Ismael no pudo ocultar la tristeza que le llegaba de pronto. Quizá no era tristeza, pero no pudo pensar que fuera otra cosa. El Che había estado más cerca de lo que él mismo hubiera deseado. La vida no se había detenido para nadie, a pesar que Ismael seguía anclado, de alguna forma, al distante recuerdo de Luisa y el catálogo de posibilidades canceladas.
-Luego de eso, le caía seguido a La naval, generalmente los viernes por la noche. Siempre salía en calidad de bulto. No era un tipo amigable. Lo curioso es que el día que chocó iba en sus cinco, sin una pinche gota de alcohol encima. Tenía una reunión de trabajo, creo que le iban a dar un contrato para una obra del gobierno o algo así.
-¿Y Luisa?
-Le cayó bien a mi chava; se ganó el ramo en la boda. Intercambiaron teléfonos y de repente se hablan o se mensajean. No dudo que seas, a veces, tema de conversación- el Che hizo una pausa para dar un largo trago a su bebida, que seguramente ya se había enfriado- Vamos, Isma.
-No creo que sea buena idea.
-Si te animas allá voy a estar. La sala de velación está en la cuadra que sigue, cruzando Reforma, a la derecha, no hay pierde.
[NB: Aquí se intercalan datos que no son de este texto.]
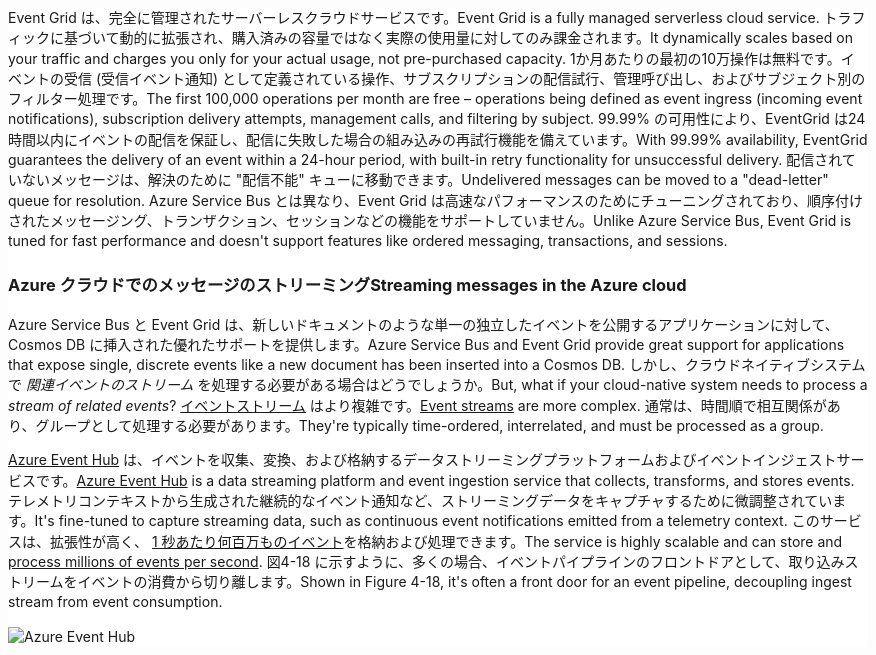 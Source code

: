<span data-ttu-id="726f8-338">Event Grid は、完全に管理されたサーバーレスクラウドサービスです。</span><span class="sxs-lookup"><span data-stu-id="726f8-338">Event Grid is a fully managed serverless cloud service.</span></span> <span data-ttu-id="726f8-339">トラフィックに基づいて動的に拡張され、購入済みの容量ではなく実際の使用量に対してのみ課金されます。</span><span class="sxs-lookup"><span data-stu-id="726f8-339">It dynamically scales based on your traffic and charges you only for your actual usage, not pre-purchased capacity.</span></span> <span data-ttu-id="726f8-340">1か月あたりの最初の10万操作は無料です。イベントの受信 (受信イベント通知) として定義されている操作、サブスクリプションの配信試行、管理呼び出し、およびサブジェクト別のフィルター処理です。</span><span class="sxs-lookup"><span data-stu-id="726f8-340">The first 100,000 operations per month are free – operations being defined as event ingress (incoming event notifications), subscription delivery attempts, management calls, and filtering by subject.</span></span> <span data-ttu-id="726f8-341">99.99% の可用性により、EventGrid は24時間以内にイベントの配信を保証し、配信に失敗した場合の組み込みの再試行機能を備えています。</span><span class="sxs-lookup"><span data-stu-id="726f8-341">With 99.99% availability, EventGrid guarantees the delivery of an event within a 24-hour period, with built-in retry functionality for unsuccessful delivery.</span></span> <span data-ttu-id="726f8-342">配信されていないメッセージは、解決のために "配信不能" キューに移動できます。</span><span class="sxs-lookup"><span data-stu-id="726f8-342">Undelivered messages can be moved to a "dead-letter" queue for resolution.</span></span>  <span data-ttu-id="726f8-343">Azure Service Bus とは異なり、Event Grid は高速なパフォーマンスのためにチューニングされており、順序付けされたメッセージング、トランザクション、セッションなどの機能をサポートしていません。</span><span class="sxs-lookup"><span data-stu-id="726f8-343">Unlike Azure Service Bus, Event Grid is tuned for fast performance and doesn't support features like ordered messaging, transactions, and sessions.</span></span>

### <a name="streaming-messages-in-the-azure-cloud"></a><span data-ttu-id="726f8-344">Azure クラウドでのメッセージのストリーミング</span><span class="sxs-lookup"><span data-stu-id="726f8-344">Streaming messages in the Azure cloud</span></span>

<span data-ttu-id="726f8-345">Azure Service Bus と Event Grid は、新しいドキュメントのような単一の独立したイベントを公開するアプリケーションに対して、Cosmos DB に挿入された優れたサポートを提供します。</span><span class="sxs-lookup"><span data-stu-id="726f8-345">Azure Service Bus and Event Grid provide great support for applications that expose single, discrete events like a new document has been inserted into a Cosmos DB.</span></span> <span data-ttu-id="726f8-346">しかし、クラウドネイティブシステムで *関連イベントのストリーム* を処理する必要がある場合はどうでしょうか。</span><span class="sxs-lookup"><span data-stu-id="726f8-346">But, what if your cloud-native system needs to process a *stream of related events*?</span></span> <span data-ttu-id="726f8-347">[イベントストリーム](/archive/msdn-magazine/2015/february/microsoft-azure-the-rise-of-event-stream-oriented-systems) はより複雑です。</span><span class="sxs-lookup"><span data-stu-id="726f8-347">[Event streams](/archive/msdn-magazine/2015/february/microsoft-azure-the-rise-of-event-stream-oriented-systems) are more complex.</span></span> <span data-ttu-id="726f8-348">通常は、時間順で相互関係があり、グループとして処理する必要があります。</span><span class="sxs-lookup"><span data-stu-id="726f8-348">They're typically time-ordered, interrelated, and must be processed as a group.</span></span>

<span data-ttu-id="726f8-349">[Azure Event Hub](https://azure.microsoft.com/services/event-hubs/) は、イベントを収集、変換、および格納するデータストリーミングプラットフォームおよびイベントインジェストサービスです。</span><span class="sxs-lookup"><span data-stu-id="726f8-349">[Azure Event Hub](https://azure.microsoft.com/services/event-hubs/) is a data streaming platform and event ingestion service that collects, transforms, and stores events.</span></span> <span data-ttu-id="726f8-350">テレメトリコンテキストから生成された継続的なイベント通知など、ストリーミングデータをキャプチャするために微調整されています。</span><span class="sxs-lookup"><span data-stu-id="726f8-350">It's fine-tuned to capture streaming data, such as continuous event notifications emitted from a telemetry context.</span></span> <span data-ttu-id="726f8-351">このサービスは、拡張性が高く、 [1 秒あたり何百万ものイベント](/azure/event-hubs/event-hubs-about)を格納および処理できます。</span><span class="sxs-lookup"><span data-stu-id="726f8-351">The service is highly scalable and can store and [process millions of events per second](/azure/event-hubs/event-hubs-about).</span></span> <span data-ttu-id="726f8-352">図4-18 に示すように、多くの場合、イベントパイプラインのフロントドアとして、取り込みストリームをイベントの消費から切り離します。</span><span class="sxs-lookup"><span data-stu-id="726f8-352">Shown in Figure 4-18, it's often a front door for an event pipeline, decoupling ingest stream from event consumption.</span></span>

![Azure Event Hub](./media/azure-event-hub.png)
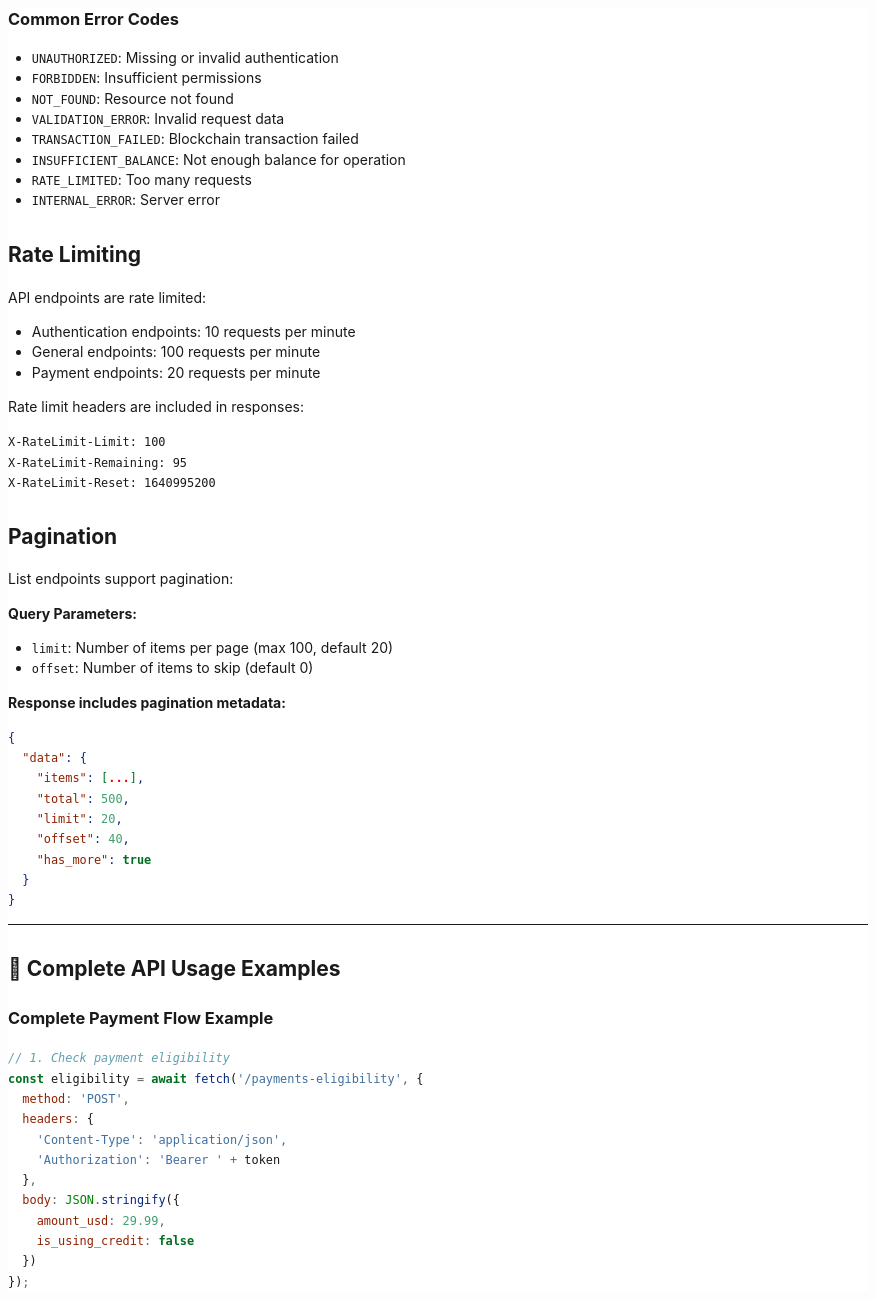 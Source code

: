### Common Error Codes
- `UNAUTHORIZED`: Missing or invalid authentication
- `FORBIDDEN`: Insufficient permissions
- `NOT_FOUND`: Resource not found
- `VALIDATION_ERROR`: Invalid request data
- `TRANSACTION_FAILED`: Blockchain transaction failed
- `INSUFFICIENT_BALANCE`: Not enough balance for operation
- `RATE_LIMITED`: Too many requests
- `INTERNAL_ERROR`: Server error

## Rate Limiting

API endpoints are rate limited:
- Authentication endpoints: 10 requests per minute
- General endpoints: 100 requests per minute
- Payment endpoints: 20 requests per minute

Rate limit headers are included in responses:
```
X-RateLimit-Limit: 100
X-RateLimit-Remaining: 95
X-RateLimit-Reset: 1640995200
```

## Pagination

List endpoints support pagination:

**Query Parameters:**
- `limit`: Number of items per page (max 100, default 20)
- `offset`: Number of items to skip (default 0)

**Response includes pagination metadata:**
```json
{
  "data": {
    "items": [...],
    "total": 500,
    "limit": 20,
    "offset": 40,
    "has_more": true
  }
}
```

---

## 🚀 Complete API Usage Examples

### Complete Payment Flow Example

```javascript
// 1. Check payment eligibility
const eligibility = await fetch('/payments-eligibility', {
  method: 'POST',
  headers: { 
    'Content-Type': 'application/json',
    'Authorization': 'Bearer ' + token
  },
  body: JSON.stringify({
    amount_usd: 29.99,
    is_using_credit: false
  })
});

```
-¿Por qué vas solo, y tu chava?
-Anda en Monterrey, llega la otra semana.
-No sé.
Te veo allá, Isma. Madura, güey, ¿no me vas a decir que todavía te mueve el tapete Luisa?
Ismael no respondió, se llevó el vaso desechable a la boca a pesar que éste ya estaba vacío. El Che le dio una palmada en el hombro a manera de despedida y se alejó con la misma prisa con la que había entrado.
Afuera había clareado un poco. La llovizna había cesado, quizá seguiría nublado el resto del día, las nubes eran bajas y grises, parecían un extraño telón de metal.
Ismael salió de la cafetería y se encaminó a la sucursal bancaria. Para entonces ya había mucha gente caminando por la calle. Una ambulancia con la sirena abierta y la torreta encendida anunciaba una emergencia en algún lugar. La ambulancia ignoró la luz roja del semáforo al llegar al crucero. La vida vale la muerte, pensó Ismael mientras la veía alejarse.